Assigned task =
When a line of the entries contains "optional", please list that line.

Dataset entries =
────────

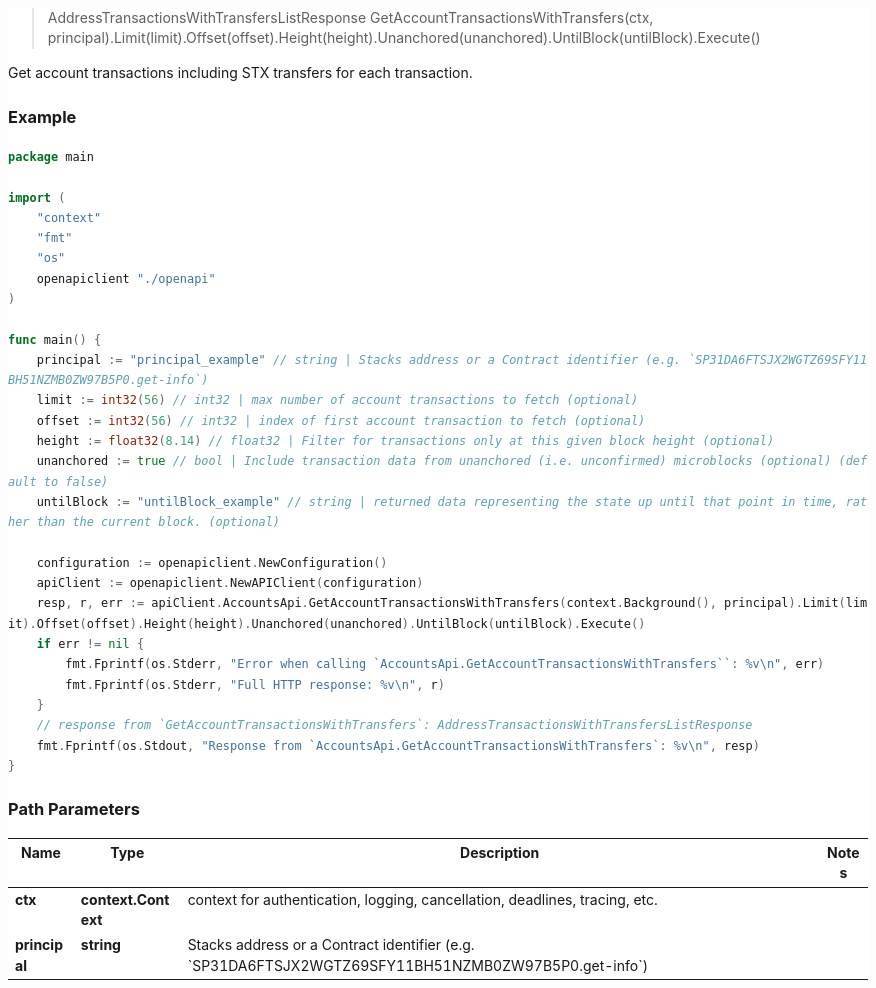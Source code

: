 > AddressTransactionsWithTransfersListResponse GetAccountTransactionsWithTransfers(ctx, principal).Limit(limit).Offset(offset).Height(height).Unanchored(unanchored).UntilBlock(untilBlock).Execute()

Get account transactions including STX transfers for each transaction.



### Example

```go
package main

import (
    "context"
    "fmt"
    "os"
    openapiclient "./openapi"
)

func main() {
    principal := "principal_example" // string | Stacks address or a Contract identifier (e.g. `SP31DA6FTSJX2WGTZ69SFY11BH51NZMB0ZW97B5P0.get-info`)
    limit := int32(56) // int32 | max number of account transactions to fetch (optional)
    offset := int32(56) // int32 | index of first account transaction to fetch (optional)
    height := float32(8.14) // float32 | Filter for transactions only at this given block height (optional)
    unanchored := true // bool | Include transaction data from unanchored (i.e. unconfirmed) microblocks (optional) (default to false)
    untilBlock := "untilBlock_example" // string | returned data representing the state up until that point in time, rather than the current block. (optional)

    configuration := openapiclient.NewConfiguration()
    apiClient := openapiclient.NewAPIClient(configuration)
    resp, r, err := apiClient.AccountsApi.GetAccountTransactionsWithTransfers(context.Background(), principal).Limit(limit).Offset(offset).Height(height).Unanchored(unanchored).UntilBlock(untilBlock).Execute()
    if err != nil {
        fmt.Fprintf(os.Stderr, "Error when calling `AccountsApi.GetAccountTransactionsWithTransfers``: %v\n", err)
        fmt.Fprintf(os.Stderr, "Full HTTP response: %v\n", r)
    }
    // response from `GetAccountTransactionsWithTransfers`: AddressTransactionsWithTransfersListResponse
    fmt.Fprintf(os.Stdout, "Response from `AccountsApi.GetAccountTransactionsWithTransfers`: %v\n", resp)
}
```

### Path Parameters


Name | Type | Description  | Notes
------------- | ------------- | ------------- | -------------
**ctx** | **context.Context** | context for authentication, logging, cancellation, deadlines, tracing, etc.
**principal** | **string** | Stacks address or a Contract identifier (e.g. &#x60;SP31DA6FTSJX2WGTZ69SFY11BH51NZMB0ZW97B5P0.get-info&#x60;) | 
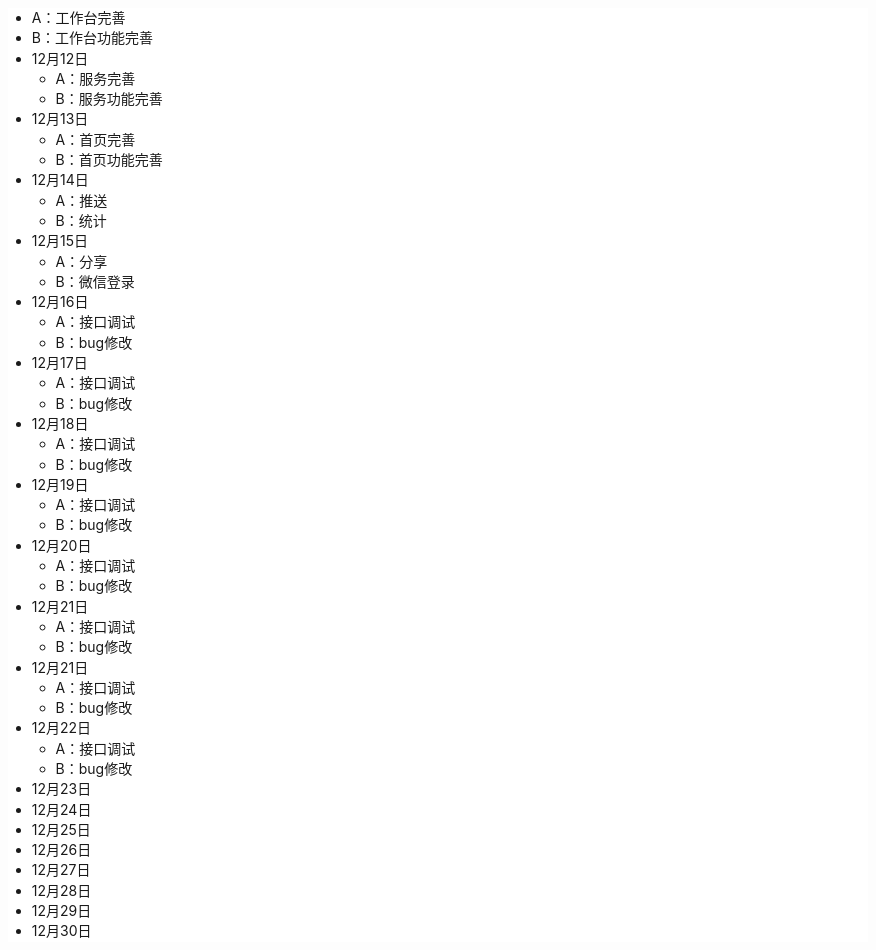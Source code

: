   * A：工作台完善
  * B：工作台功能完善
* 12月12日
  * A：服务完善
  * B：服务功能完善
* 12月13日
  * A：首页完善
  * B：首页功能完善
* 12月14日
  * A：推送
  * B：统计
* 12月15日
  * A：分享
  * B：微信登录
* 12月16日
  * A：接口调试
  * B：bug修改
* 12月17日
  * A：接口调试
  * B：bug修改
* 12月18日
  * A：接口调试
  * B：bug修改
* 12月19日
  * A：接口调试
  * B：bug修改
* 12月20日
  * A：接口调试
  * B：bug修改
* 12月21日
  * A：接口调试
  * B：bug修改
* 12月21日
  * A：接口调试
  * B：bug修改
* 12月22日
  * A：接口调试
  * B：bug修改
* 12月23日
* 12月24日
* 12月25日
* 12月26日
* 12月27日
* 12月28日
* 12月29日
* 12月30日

────────

Result for this task =
    limit := int32(56) // int32 | max number of account transactions to fetch (optional)
    offset := int32(56) // int32 | index of first account transaction to fetch (optional)
    height := float32(8.14) // float32 | Filter for transactions only at this given block height (optional)
    unanchored := true // bool | Include transaction data from unanchored (i.e. unconfirmed) microblocks (optional) (default to false)
    untilBlock := "untilBlock_example" // string | returned data representing the state up until that point in time, rather than the current block. (optional)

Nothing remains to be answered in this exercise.